Phase Behavior for the Carbon Dioxide + 2-Butanol System: Experimental Measurements and Modeling with Cubic Equations of State

Abstract

Vapor-liquid equilibria (VLE) data for the carbon dioxide + 2-butanol system at (298.15, 303.15, 308.15, 313.15, and 318.15) K up to 81.5 bar are reported. The experimental method used in this work was a static-analytical method with liquid and vapor phase sampling. The new experimental results are discussed and compared with available literature data.
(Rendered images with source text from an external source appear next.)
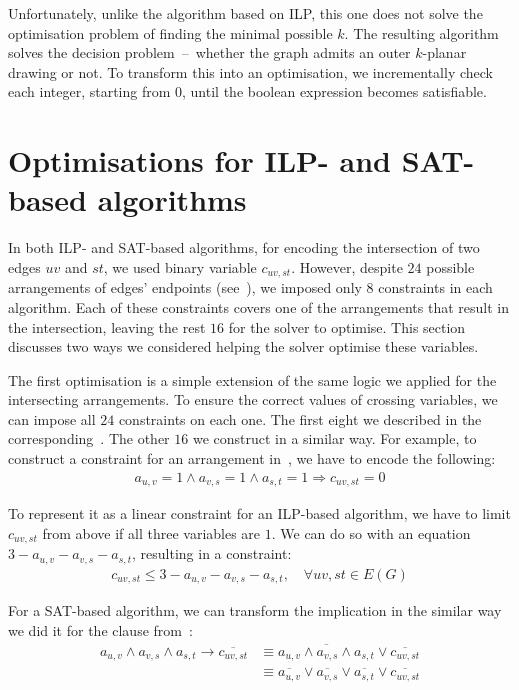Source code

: Unfortunately, unlike the algorithm based on ILP, this one does not solve the optimisation problem of finding the minimal possible \(k\). The resulting algorithm solves the decision problem~--~whether the graph admits an outer \(k\)-planar drawing or not. To transform this into an optimisation, we incrementally check each integer, starting from \(0\), until the boolean expression becomes satisfiable.


\section{Optimisations for ILP- and SAT-based algorithms}\label{sec:optimisations}

In both ILP- and SAT-based algorithms, for encoding the intersection of two edges \(uv\) and \(st\), we used binary variable \(c_{uv, st}\). However, despite \(24\) possible arrangements of edges' endpoints (see~), we imposed only \(8\) constraints in each algorithm. Each of these constraints covers one of the arrangements that result in the intersection, leaving the rest \(16\) for the solver to optimise. This section discusses two ways we considered helping the solver optimise these variables.

The first optimisation is a simple extension of the same logic we applied for the intersecting arrangements. To ensure the correct values of crossing variables, we can impose all \(24\) constraints on each one. The first eight we described in the corresponding~. The other \(16\) we construct in a similar way. For example, to construct a constraint for an arrangement in~, we have to encode the following:
\begin{gather*}
    a_{u,v} = 1 \land a_{v,s} = 1 \land a_{s,t} = 1 \Longrightarrow c_{uv, st} = 0
\end{gather*}

To represent it as a linear constraint for an ILP-based algorithm, we have to limit \(c_{uv, st}\) from above if all three variables are \(1\). We can do so with an equation \(3 - a_{u,v} - a_{v,s} - a_{s,t}\), resulting in a constraint:
\begin{gather*}
    c_{uv, st} \leqslant 3 - a_{u,v} - a_{v,s} - a_{s,t},\quad\forall uv, st \in E(G)
\end{gather*}

For a SAT-based algorithm, we can transform the implication in the similar way we did it for the clause from~:
\begin{align*}
    a_{u,v} \land a_{v,s} \land a_{s,t} \rightarrow \overline{c_{uv, st}}
    & \equiv \overline{a_{u,v} \land a_{v,s} \land a_{s,t}} \lor \overline{c_{uv, st}} \\
    & \equiv \overline{a_{u,v}} \lor \overline{a_{v,s}} \lor \overline{a_{s,t}} \lor \overline{c_{uv, st}}
\end{align*}

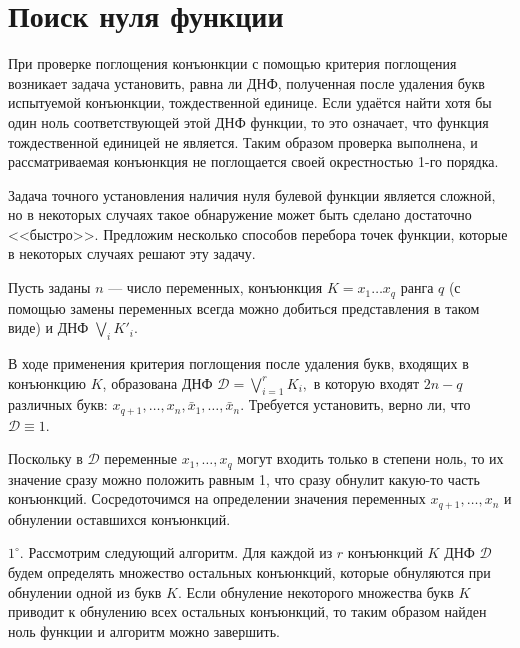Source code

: \documentclass[12pt,a4paper,oneside,fleqn,leqno]{article}
\theoremstyle{definition}
\begin{document}
	\section{Поиск нуля функции}
		При проверке поглощения конъюнкции с помощью критерия поглощения возникает задача установить, равна ли ДНФ, полученная после удаления букв испытуемой конъюнкции, тождественной единице. Если удаётся найти хотя бы один ноль соответствующей этой ДНФ функции, то это означает, что функция тождественной единицей не является. Таким образом проверка выполнена, и рассматриваемая конъюнкция не поглощается своей окрестностью 1-го порядка.\par
		Задача точного установления наличия нуля булевой функции является сложной, но в некоторых случаях такое обнаружение может быть сделано достаточно <<быстро>>. Предложим несколько способов перебора точек функции, которые в некоторых случаях решают эту задачу.\par
		Пусть заданы $n$ --- число переменных, конъюнкция $K = x_1\ldots x_q$ ранга $q$ (с помощью замены переменных всегда можно добиться представления в таком виде) и ДНФ $\bigvee\limits_iK'_i.$\par
		В ходе применения критерия поглощения после удаления букв, входящих в конъюнкцию $K$, образована ДНФ $\mathcal{D} = \bigvee\limits_{i = 1}^rK_i,$ в которую входят $2n - q$ различных букв: $x_{q + 1},\ldots, x_n, \bar{x}_1,\ldots,\bar{x}_n$. Требуется установить, верно ли, что $\mathcal{D} \equiv 1.$\par
		Поскольку в $\mathcal{D}$ переменные $x_1,\ldots, x_q$ могут входить только в степени ноль, то их значение сразу можно положить равным 1, что сразу обнулит какую-то часть конъюнкций. Сосредоточимся на определении значения переменных $x_{q + 1},\ldots, x_n$ и обнулении оставшихся конъюнкций.\par
		$1^{\circ}.$ Рассмотрим следующий алгоритм. Для каждой из $r$ конъюнкций $K$ ДНФ $\mathcal{D}$ будем определять множество остальных конъюнкций, которые обнуляются при обнулении одной из букв $K.$ Если обнуление некоторого множества букв $K$ приводит к обнулению всех остальных конъюнкций, то таким образом найден ноль функции и алгоритм можно завершить.\par
\end{document}
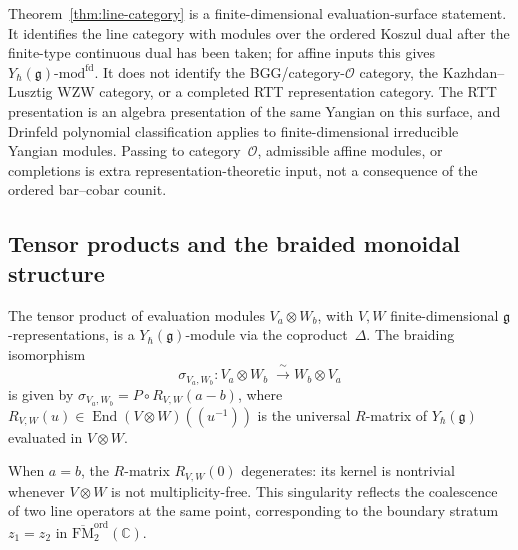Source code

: \begin{remark}
\label{rem:line-category-fd-category-o-rtt}
Theorem~\ref{thm:line-category} is a finite-dimensional
evaluation-surface statement. It identifies the line category with
modules over the ordered Koszul dual after the finite-type continuous
dual has been taken; for affine inputs this gives
$Y_\hbar(\mathfrak g)\text{-}\mathrm{mod}^{\mathrm{fd}}$.
It does not identify the BGG/category-$\mathcal O$ category, the
Kazhdan--Lusztig WZW category, or a completed RTT representation
category. The RTT presentation is an algebra presentation of the same
Yangian on this surface, and Drinfeld polynomial classification applies
to finite-dimensional irreducible Yangian modules. Passing to
category~$\mathcal O$, admissible affine modules, or completions is
extra representation-theoretic input, not a consequence of the
ordered bar--cobar counit.
\end{remark}

\subsection{Tensor products and the braided monoidal structure}

\begin{theorem}
\label{thm:eval-braiding}
The tensor product of evaluation modules $V_a\otimes W_b$,
with $V,W$ finite-dimensional $\mathfrak{g}$-representations,
is a $Y_\hbar(\mathfrak{g})$-module via the coproduct~$\Delta$.
The braiding isomorphism
\[
\sigma_{V_a,W_b}\colon
V_a\otimes W_b
\;\xrightarrow{\;\sim\;}
W_b\otimes V_a
\]
is given by $\sigma_{V_a,W_b}=P\circ R_{V,W}(a-b)$,
where $R_{V,W}(u)\in\operatorname{End}(V\otimes W)(\!(u^{-1})\!)$
is the universal $R$-matrix of $Y_\hbar(\mathfrak{g})$
evaluated in $V\otimes W$.

When $a=b$, the $R$-matrix $R_{V,W}(0)$ degenerates:
its kernel is nontrivial whenever $V\otimes W$ is not
multiplicity-free. This singularity reflects the
coalescence of two line operators at the same point,
corresponding to the boundary stratum
$z_1=z_2$ in $\overline{\mathrm{FM}}_2^{\mathrm{ord}}(\mathbb{C})$.
\end{theorem}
Measured VLE data and literature data for the carbon dioxide + 2-butanol system were modeled with a general cubic equation of state (GEOS), Peng-Robinson (PR) equation of state (EoS), and Soave-Redlich-Kwong (SRK) EoS using classical van der Waals (two-parameter conventional mixing rule, 2PCMR) mixing rules. A single set of interaction parameters for each equation of state, representing exactly the experimental critical pressure maximum (CPM) and the experimental temperature of the upper critical end point (UCEP), was used to calculate the phase behavior in the binary mixture carbon dioxide + 2-butanol in a wide range of temperatures [(278.21 to 512.3) K]. The GEOS equation is more reliable for predicting the critical curve and the bubble-point lines, and it is less exact for predicting the gas phase composition at higher temperatures.